QUAND PASSENT LES CIGOGNES
Deux jeunes Moscovites, Veronika et Boris, se destinent l’un a l’autre. La guerre declaree, Boris, engage volontaire, part pour le front russe. La jeune fille n’ayant aucune nouvelles de son fiance epouse Mark, le cousin de Boris.
Le temps devient fou.
La Palme d’Or décernée en 1958 à Quand passent les cigognes de Mikhail Kalatozov a plusieurs significations. Elle récompense un film qui était – et est toujours aujourd’hui – novateur d’un point de vue technique et profondément humain dans son histoire. Elle récompensait aussi une des figures du cinéma soviétique de l’époque, Kalatozov réalisant depuis les années 1930 des documentaires et des fictions.
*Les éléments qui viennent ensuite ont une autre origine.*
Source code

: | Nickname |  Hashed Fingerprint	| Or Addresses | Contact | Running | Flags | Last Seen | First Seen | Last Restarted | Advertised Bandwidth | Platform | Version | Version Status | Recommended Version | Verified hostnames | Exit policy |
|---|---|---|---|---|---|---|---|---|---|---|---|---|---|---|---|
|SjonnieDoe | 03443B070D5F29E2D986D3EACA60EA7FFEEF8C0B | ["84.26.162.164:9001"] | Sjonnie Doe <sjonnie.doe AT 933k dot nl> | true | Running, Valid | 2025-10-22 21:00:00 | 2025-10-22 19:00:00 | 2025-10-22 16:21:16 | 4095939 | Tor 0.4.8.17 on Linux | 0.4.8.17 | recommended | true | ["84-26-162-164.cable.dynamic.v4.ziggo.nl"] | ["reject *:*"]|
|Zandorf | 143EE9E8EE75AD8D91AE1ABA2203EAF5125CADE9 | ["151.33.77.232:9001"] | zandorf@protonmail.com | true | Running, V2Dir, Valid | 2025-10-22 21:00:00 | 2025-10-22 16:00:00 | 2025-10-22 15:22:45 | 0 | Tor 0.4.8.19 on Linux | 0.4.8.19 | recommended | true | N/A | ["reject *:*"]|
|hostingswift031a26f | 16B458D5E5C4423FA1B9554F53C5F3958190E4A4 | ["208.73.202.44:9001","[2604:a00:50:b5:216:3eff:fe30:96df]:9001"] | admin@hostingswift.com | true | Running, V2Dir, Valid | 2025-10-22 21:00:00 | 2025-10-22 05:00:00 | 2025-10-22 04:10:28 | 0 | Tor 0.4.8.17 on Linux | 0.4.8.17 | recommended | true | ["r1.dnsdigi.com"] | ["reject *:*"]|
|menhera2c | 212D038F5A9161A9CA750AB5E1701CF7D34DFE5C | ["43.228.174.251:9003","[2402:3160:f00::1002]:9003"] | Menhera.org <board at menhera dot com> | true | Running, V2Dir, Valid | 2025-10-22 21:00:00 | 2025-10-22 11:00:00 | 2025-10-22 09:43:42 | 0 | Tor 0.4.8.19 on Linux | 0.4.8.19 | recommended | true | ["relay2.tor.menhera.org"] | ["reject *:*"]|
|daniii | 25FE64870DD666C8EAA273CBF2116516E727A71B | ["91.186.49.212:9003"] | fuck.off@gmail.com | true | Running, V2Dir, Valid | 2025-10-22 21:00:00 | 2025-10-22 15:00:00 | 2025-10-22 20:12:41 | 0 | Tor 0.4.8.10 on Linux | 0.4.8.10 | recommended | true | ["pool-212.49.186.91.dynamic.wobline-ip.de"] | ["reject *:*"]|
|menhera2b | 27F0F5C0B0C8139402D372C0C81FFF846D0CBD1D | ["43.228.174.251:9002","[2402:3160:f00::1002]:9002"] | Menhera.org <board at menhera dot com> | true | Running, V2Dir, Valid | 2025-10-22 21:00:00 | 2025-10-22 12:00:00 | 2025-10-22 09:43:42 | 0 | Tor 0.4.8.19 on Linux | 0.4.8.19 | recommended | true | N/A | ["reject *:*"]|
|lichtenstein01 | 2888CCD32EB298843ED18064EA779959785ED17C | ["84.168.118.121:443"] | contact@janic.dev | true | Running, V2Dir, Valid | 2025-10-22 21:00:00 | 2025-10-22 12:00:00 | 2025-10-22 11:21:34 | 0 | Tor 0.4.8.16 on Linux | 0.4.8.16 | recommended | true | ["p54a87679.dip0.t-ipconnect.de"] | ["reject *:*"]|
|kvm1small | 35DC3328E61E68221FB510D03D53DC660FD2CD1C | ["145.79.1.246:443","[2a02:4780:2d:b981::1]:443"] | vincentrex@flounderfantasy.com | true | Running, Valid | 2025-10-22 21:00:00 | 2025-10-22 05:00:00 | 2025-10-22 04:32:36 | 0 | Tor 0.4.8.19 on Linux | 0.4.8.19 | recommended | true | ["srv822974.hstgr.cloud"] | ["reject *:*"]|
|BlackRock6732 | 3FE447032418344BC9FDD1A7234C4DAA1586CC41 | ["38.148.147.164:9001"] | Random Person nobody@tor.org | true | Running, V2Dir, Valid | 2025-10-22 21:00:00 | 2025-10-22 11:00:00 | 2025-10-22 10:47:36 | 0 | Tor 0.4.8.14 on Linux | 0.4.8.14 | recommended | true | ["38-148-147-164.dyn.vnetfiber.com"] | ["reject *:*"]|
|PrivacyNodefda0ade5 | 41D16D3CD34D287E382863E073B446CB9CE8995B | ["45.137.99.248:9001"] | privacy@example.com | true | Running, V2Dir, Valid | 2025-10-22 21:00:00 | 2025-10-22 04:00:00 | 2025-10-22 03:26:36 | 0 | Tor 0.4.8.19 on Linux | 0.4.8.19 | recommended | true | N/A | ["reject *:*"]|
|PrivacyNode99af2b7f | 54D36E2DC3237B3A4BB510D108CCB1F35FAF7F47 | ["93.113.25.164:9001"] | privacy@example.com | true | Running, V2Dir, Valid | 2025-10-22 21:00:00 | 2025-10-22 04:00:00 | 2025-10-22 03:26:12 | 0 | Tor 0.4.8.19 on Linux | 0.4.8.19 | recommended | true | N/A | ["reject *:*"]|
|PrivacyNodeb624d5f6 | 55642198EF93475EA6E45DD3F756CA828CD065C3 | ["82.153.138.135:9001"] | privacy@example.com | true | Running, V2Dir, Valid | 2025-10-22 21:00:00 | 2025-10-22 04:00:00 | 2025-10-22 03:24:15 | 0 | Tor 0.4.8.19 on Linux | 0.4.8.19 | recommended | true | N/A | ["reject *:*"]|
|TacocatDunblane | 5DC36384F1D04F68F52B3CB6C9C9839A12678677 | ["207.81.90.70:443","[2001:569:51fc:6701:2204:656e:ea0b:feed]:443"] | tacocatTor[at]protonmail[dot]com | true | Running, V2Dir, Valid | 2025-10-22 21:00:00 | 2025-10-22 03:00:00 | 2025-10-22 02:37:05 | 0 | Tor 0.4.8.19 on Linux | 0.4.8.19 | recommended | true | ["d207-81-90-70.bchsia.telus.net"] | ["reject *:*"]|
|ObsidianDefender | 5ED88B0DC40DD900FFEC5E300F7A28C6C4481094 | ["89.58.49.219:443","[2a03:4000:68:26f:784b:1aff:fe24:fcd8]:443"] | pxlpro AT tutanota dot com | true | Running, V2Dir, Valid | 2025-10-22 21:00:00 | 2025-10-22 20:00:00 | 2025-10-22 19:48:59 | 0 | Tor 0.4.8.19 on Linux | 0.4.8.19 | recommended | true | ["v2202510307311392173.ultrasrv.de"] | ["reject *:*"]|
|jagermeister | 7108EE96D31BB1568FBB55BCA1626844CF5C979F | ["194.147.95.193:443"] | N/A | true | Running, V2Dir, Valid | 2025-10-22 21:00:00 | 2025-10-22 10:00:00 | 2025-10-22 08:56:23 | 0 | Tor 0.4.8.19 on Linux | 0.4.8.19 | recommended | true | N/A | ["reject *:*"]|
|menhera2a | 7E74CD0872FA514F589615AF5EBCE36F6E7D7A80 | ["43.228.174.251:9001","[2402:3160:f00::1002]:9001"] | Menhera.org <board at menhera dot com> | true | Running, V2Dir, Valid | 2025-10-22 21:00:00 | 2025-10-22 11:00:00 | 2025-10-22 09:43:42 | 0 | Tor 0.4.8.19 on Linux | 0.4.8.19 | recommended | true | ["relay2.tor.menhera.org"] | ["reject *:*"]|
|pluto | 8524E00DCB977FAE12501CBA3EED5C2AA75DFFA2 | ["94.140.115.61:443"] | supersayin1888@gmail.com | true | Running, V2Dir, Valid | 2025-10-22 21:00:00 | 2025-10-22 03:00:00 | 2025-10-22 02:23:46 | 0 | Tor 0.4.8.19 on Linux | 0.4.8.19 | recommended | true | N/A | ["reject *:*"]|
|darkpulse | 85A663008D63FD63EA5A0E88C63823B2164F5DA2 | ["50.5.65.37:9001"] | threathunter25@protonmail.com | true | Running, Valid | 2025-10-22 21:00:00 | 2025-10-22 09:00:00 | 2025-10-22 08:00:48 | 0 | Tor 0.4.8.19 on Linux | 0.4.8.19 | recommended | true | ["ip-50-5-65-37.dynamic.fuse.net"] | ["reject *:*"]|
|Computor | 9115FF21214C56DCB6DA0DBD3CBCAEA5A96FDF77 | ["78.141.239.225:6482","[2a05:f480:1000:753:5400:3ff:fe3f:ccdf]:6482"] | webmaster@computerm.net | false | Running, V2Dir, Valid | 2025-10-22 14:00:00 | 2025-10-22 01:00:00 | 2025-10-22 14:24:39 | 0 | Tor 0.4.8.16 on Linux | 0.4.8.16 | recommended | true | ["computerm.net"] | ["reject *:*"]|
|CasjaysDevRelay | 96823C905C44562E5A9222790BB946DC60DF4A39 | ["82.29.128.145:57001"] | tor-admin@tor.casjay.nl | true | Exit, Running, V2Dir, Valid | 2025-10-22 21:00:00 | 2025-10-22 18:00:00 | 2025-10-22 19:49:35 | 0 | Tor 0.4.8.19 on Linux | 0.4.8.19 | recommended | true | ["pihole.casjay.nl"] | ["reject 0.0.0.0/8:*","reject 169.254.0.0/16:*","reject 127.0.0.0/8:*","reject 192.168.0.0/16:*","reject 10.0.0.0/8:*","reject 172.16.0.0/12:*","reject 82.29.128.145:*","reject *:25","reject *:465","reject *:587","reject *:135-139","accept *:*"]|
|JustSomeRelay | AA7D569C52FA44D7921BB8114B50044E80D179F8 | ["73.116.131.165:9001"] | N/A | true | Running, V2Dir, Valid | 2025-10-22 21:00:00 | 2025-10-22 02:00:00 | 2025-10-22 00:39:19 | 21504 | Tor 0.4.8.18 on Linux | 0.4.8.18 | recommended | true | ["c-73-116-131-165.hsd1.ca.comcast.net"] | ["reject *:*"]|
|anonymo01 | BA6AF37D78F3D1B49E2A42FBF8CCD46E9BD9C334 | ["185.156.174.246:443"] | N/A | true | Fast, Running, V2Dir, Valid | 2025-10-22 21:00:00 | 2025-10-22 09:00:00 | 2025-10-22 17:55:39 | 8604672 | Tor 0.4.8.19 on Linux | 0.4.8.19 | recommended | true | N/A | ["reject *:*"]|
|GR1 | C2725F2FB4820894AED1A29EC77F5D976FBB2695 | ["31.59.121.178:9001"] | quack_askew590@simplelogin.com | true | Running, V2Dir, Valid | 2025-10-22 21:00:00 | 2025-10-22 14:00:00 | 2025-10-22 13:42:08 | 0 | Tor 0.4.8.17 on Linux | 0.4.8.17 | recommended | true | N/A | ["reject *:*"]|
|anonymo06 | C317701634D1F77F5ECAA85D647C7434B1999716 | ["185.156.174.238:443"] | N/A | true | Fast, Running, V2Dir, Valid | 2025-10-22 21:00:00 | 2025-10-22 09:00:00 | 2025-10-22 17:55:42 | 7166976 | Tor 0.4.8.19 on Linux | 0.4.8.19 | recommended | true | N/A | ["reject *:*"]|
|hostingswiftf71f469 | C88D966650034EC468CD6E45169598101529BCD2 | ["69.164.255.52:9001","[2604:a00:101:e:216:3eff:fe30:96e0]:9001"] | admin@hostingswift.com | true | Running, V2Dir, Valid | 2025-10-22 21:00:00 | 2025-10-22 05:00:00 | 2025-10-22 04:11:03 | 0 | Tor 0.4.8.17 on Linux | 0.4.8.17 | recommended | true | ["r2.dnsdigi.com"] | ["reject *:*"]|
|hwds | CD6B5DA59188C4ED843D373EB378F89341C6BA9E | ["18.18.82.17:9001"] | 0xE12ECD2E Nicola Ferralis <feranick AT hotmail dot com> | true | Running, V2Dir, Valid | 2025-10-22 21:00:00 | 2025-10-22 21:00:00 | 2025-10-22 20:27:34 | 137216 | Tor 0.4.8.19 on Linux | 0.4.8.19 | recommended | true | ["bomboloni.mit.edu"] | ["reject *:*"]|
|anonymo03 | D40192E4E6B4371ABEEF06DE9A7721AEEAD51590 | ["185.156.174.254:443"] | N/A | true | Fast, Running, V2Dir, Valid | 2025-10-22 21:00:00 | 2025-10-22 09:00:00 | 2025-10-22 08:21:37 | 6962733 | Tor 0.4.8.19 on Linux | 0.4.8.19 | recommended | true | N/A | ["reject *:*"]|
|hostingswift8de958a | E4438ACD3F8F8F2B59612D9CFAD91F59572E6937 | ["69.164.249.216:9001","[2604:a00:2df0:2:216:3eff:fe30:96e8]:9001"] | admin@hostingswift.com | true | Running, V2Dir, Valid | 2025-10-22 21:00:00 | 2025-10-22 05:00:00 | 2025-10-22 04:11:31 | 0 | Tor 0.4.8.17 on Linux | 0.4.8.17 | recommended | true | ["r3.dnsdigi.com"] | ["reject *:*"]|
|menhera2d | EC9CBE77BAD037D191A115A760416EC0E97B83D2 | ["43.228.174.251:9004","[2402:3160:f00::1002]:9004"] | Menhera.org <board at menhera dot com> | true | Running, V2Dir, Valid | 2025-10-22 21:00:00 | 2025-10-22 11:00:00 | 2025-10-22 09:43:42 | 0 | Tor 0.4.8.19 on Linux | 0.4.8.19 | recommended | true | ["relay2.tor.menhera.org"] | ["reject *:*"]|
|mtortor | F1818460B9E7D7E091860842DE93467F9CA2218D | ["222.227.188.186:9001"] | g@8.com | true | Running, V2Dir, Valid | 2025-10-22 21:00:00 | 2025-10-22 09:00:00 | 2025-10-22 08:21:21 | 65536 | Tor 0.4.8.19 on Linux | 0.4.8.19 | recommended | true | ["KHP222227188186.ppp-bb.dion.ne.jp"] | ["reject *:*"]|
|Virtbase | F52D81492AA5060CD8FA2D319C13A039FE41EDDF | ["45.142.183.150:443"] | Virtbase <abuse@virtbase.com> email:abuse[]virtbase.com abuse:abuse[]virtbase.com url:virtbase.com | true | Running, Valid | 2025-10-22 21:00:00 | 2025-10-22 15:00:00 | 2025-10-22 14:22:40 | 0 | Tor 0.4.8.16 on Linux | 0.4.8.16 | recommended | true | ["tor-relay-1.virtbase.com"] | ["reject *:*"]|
Surtout, elle intervient dans le contexte de la Détente, cinq ans après la mort de Staline et le réchauffement des relations entre l’URSS et les États-Unis. Bref, Quand passent les cigognes n’est pas juste un film, il est un tout.
Derrière cette histoire d’amour contrariée par la Seconde Guerre Mondiale entre Veronika et Boris, c’est tout le talent et la virtuosité de Kalatozov – et du cinéma soviétique derrière lui – qui éclate à la face des Occidentaux en 1958. Il suffit de regarder la séquence du tramway, où la caméra zigzague durant quarante secondes dans un tramway puis à travers une foule dense et la circulation sans coupe, pour se convaincre que le Géorgien a un sens du rythme unique et une volonté de trouver de nouvelles méthodes de mise en scène et de les mettre en pratique, quitte à bricoler avec les moyens du bord – comme sur le plan-séquence de l’escalier en colimaçon.
Kalatozov, le précurseur
Rohmer dira de Kalatozov qu’il a “la profondeur de champ et les plafonds d’Orson Welles”. Sacré compliment qui se révèle exact. En cadrant régulièrement ses scènes en contre-plongée et en courte focale pour jouer sur les perspectives et la profondeur de champ, Kalatozov écrase régulièrement ses acteurs et son actrice principale dans un quotidien déprimant et meurtrier. Il y a aussi de l’expressionnisme allemand dans cette manière de filmer ces visages en plans serrés pour capter les émotions. Kalatozov parvient ainsi à donner naissance à un film qui est à la fois une synthèse de ce qui a été fait dans l’entre-deux guerres en URSS et en Allemagne mais aussi un précurseur dans le domaine technique. Et que dire du travail de Sergueï Ouroussevski sur la photographie et le cadrage, qui est proprement hallucinant – l’éclairage étant particulièrement marquant sur les plans serrés où seuls les yeux apparaissent.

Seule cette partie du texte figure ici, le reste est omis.